OAXACA – Striking teachers in the southern state of Oaxaca demanding the repeal of Mexico’s controversial 2013 education overhaul attempted to disrupt the traditional Guelaguetza festival on Monday Aug. 1.
From 7:30 a.m., members of Section 22 of the militant CNTE teachers union took over urban transport vehicles and blocked traffic at the three entrances to Cerro del Fortin hill, the highest point in Oaxaca city, the state capital.
The roadblocks forced visitors to go up to the Guelaguetza Auditorium by a stairway, strongly guarded by security forces, and along the streets, despite all the teachers demonstrating there.
The CNTE announced a boycott of the festival’s closure to demand the immediate release of its leaders and the cancelling of the arrest orders issued against members of the union.
It also demanded the resignation of federal Education Secretary Aurelio Nuño and of Oaxaca Gov. Gabino Cue, as well as the departure from the state of federal security forces.
A week ago, with his arrival at the first “Monday on the Hill,” Cue told the press that the authorities and the teachers had agreed to maintain a “responsible attitude” against the possible risk of a boycott.
A tourist from the northern Mexican city of Monterrey regretted Monday the difficulties he met with while trying to reach the auditorium, but hailed the security measures adopted by the authorities.

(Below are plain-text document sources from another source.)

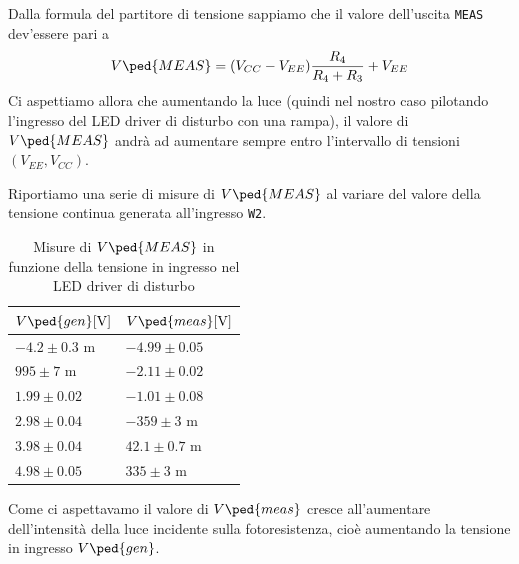 \documentclass[10pt, a4paper, italian]{article}
\begin{document}
Dalla formula del partitore di tensione sappiamo che il valore dell'uscita
\verb+MEAS+ dev'essere pari a
\begin{equation}
V\ped{MEAS} = (V_{CC} -  V_{EE})\frac{R_4}{R_4 + R_3} + V_{EE}
\end{equation}
Ci aspettiamo allora che aumentando la luce (quindi nel nostro caso pilotando
l'ingresso del LED driver di disturbo con una rampa), il valore di
$V\ped{MEAS}$ andrà ad aumentare sempre entro l'intervallo di tensioni
$(V_{EE}, V_{CC})$.

Riportiamo una serie di misure di $V\ped{MEAS}$ al variare del valore della
tensione continua generata all'ingresso \verb+W2+.
\begin{table}[htbp]
\centering
\begin{tabular}{@{}ll@{}}
\toprule
$V\ped{gen} [\si{\V}]$ & $V\ped{meas} [\si{\V}]$\\
\midrule
$-4.2 \pm 0.3$ m 	& $ -4.99 \pm 0.05$	\\
$995 \pm 7$ m 	& $ -2.11 \pm 0.02 $	\\
$1.99 \pm 0.02$ 	& $ -1.01 \pm 0.08 $\\
$2.98 \pm 0.04$ 	& $ -359 \pm 3 $ m\\
$3.98 \pm 0.04$ 	& $ 42.1 \pm 0.7 $ m\\
$4.98 \pm 0.05$ 	& $ 335 \pm 3$ m\\
\bottomrule
\end{tabular}
\caption{Misure di $V\ped{MEAS}$ in funzione della tensione in ingresso nel
LED driver di disturbo}
\end{table}
Come ci aspettavamo il valore di $V\ped{meas}$ cresce all'aumentare
dell'intensità della luce incidente sulla fotoresistenza, cioè aumentando la
tensione in ingresso $V\ped{gen}$.

\end{document}
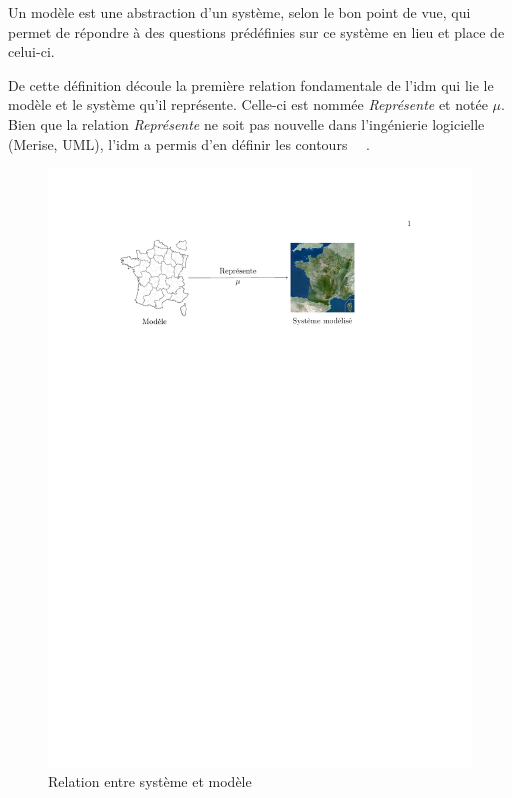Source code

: \begin{definition}
Un modèle est une abstraction d'un système, selon le bon point de vue, qui 
permet de répondre à des questions prédéfinies sur ce système en lieu et place 
de celui-ci.
\end{definition}

De cette définition découle la première relation fondamentale de l'\gls{idm} qui lie 
le modèle et le système qu'il représente. Celle-ci est nommée 
\textit{Représente} et notée $\mu$. Bien que la relation 
\textit{Représente} ne soit pas nouvelle dans l'ingénierie logicielle 
(Merise, UML), l'\gls{idm} a permis d'en définir les contours~\cite{atkinson2003model} 
\cite{seidewitz2003models}~\cite{bezivin2004search}.

\begin{figure}[!ht]
    \centering
    \includegraphics[trim=100 620 150 100, clip]{figures/3_etat_de_l_art_IDM/modele_france.pdf} %
    \caption{Relation entre système et modèle~\protect\cite{favre2006ingenierie}}
    \label{fig:systemModele}
\end{figure}

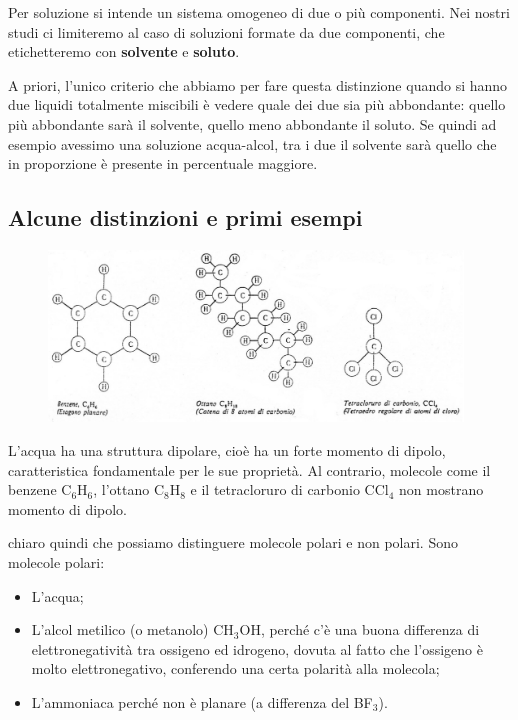 Per soluzione si intende un sistema omogeneo di due o più componenti. Nei nostri studi ci limiteremo al caso di soluzioni formate da due componenti, che etichetteremo con \textbf{solvente} e \textbf{soluto}.

A priori, l'unico criterio che abbiamo per fare questa distinzione quando si hanno due liquidi totalmente miscibili è vedere quale dei due sia più abbondante: quello più abbondante sarà il solvente, quello meno abbondante il soluto. Se quindi ad esempio avessimo una soluzione acqua-alcol, tra i due il solvente sarà quello che in proporzione è presente in percentuale maggiore.

\subsection{Alcune distinzioni e primi esempi}

\begin{figure}[htp]
    \centering
    \includegraphics[width=11cm]{immagini/molecole_non_polari.png}
\end{figure}

L'acqua ha una struttura dipolare, cioè ha un forte momento di dipolo, caratteristica fondamentale per le sue proprietà. Al contrario, molecole come il benzene C$_6$H$_6$, l'ottano C$_8$H$_8$ e il tetracloruro di carbonio CCl$_4$ non mostrano momento di dipolo.

\E chiaro quindi che possiamo distinguere molecole polari e non polari. Sono molecole polari:

\begin{itemize}
    \item L'acqua;
    \item L'alcol metilico (o metanolo) CH$_3$OH, perché c'è una buona differenza di elettronegatività tra ossigeno ed idrogeno, dovuta al fatto che l'ossigeno è molto elettronegativo, conferendo una certa polarità alla molecola;
    \item L'ammoniaca perché non è planare (a differenza del BF$_3$).
\end{itemize}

Meanwhile, in a statement to EFE, Leticia Gonzalez – a resident of Canada – criticized the security operation and supported the teachers’ right to protest, while a young Oaxaca resident slammed the teachers’ protest because it hurts tourism.
The 10,000-seat auditorium was mostly full.
The activities programmed for this second “Monday on the Hill” began after 10 a.m. despite the protests of teachers who have been on strike since mid-May to demand the repeal of the education reform.
CNTE Section 22 also planned to stage a march that will start out from the state capital’s historic center, and will commemorate the occupation of the studios of Oaxaca public television and radio, carried out by women in 2006.
It will also stage its own People’s Guelaguetza in the municipality of Asuncion Nochixtlan, where eight people were killed on June 19 when federal police opened fire on protesting teachers and their supporters.
Teachers affiliated with the CNTE, which has more than 200,000 members, have been on strike since mid-May to demand the repeal of the 2013 reform, which includes regular evaluations of teachers and ends longstanding union privileges.
The union, which is strongest in Oaxaca, Michoacan, Chiapas and Guerrero, Mexico’s poorest states, says the evaluations are punitive because they fail to take into account that schools in rural areas often lack electricity and even textbooks.
The violence in Nochixtlan prompted the federal government to agree to talks with the CNTE, but the discussions have not led to any progress in resolving the conflict.